* Task prompt *
Return each line of the listing that contains the string "blogimages".

[Opening Records for this task section]

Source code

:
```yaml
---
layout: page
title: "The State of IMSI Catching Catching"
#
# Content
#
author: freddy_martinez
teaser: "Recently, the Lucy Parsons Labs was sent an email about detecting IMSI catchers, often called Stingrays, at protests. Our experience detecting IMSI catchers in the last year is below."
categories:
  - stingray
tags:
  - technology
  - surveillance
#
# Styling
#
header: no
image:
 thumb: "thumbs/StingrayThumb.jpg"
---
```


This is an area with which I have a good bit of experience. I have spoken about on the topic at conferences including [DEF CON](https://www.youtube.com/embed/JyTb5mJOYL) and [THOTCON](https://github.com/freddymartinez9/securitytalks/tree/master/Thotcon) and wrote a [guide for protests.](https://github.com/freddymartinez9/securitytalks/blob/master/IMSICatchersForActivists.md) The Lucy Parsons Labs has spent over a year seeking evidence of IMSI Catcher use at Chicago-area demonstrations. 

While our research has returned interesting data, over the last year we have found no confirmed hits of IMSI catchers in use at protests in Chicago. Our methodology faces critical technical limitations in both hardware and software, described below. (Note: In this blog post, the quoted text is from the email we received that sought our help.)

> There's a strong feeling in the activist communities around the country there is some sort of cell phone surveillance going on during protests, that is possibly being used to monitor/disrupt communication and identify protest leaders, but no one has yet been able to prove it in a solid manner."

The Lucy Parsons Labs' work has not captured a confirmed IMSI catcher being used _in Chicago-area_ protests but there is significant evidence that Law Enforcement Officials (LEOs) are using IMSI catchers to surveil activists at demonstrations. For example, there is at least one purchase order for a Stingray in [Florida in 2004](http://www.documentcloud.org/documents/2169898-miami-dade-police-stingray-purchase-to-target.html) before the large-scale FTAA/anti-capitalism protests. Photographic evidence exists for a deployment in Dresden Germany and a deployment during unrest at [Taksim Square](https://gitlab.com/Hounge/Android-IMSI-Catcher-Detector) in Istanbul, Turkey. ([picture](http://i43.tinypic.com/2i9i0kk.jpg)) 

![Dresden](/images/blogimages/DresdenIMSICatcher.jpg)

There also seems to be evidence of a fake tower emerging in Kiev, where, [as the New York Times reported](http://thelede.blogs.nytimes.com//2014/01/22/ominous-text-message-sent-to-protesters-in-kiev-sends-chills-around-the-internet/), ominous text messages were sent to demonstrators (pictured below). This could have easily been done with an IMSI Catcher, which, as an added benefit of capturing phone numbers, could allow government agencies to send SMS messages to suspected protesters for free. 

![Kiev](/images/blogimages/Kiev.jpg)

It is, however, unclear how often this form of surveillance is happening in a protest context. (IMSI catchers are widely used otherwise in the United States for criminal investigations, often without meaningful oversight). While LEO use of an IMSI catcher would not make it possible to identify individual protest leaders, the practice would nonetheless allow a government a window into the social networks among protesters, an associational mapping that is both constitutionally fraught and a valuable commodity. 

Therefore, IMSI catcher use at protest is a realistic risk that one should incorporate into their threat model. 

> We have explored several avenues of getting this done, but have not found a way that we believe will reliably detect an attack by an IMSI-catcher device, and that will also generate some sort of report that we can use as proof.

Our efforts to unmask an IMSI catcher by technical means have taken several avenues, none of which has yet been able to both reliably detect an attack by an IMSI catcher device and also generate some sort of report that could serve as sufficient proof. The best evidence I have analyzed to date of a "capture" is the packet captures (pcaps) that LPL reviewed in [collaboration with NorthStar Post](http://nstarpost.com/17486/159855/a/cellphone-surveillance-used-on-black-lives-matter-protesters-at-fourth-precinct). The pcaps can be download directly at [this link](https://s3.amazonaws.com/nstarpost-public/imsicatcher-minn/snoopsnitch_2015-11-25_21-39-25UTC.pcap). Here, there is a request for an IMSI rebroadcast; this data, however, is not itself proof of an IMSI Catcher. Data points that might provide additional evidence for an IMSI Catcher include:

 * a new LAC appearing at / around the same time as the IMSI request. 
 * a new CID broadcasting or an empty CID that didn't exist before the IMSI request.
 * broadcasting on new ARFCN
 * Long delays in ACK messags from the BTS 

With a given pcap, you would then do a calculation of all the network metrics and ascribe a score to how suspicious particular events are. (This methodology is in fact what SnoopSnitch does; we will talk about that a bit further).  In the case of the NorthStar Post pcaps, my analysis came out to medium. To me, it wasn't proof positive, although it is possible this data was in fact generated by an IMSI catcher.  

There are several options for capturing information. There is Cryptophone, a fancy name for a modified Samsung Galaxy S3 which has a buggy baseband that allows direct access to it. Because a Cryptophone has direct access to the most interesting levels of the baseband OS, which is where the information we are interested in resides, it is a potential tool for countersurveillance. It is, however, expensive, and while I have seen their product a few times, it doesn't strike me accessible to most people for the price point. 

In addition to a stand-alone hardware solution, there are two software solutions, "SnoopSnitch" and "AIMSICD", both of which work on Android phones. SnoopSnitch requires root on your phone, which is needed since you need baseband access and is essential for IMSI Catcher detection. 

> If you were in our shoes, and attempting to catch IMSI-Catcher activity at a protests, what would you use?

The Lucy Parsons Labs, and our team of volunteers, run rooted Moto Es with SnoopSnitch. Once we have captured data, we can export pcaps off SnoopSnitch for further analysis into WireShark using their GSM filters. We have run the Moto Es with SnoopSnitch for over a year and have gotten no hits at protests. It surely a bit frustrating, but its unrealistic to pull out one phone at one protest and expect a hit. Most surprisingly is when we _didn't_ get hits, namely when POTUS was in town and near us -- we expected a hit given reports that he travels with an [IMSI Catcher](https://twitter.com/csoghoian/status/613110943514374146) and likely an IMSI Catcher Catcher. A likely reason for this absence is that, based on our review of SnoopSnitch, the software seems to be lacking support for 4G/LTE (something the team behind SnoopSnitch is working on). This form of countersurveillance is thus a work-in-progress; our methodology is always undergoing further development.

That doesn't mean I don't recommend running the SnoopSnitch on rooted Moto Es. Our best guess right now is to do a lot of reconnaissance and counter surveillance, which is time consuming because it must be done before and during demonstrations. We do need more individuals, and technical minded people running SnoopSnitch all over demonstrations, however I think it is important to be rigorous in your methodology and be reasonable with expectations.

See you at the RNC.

[Closing Records for this task section]

* Problem solution *
![Dresden](/images/blogimages/DresdenIMSICatcher.jpg)
![Kiev](/images/blogimages/Kiev.jpg)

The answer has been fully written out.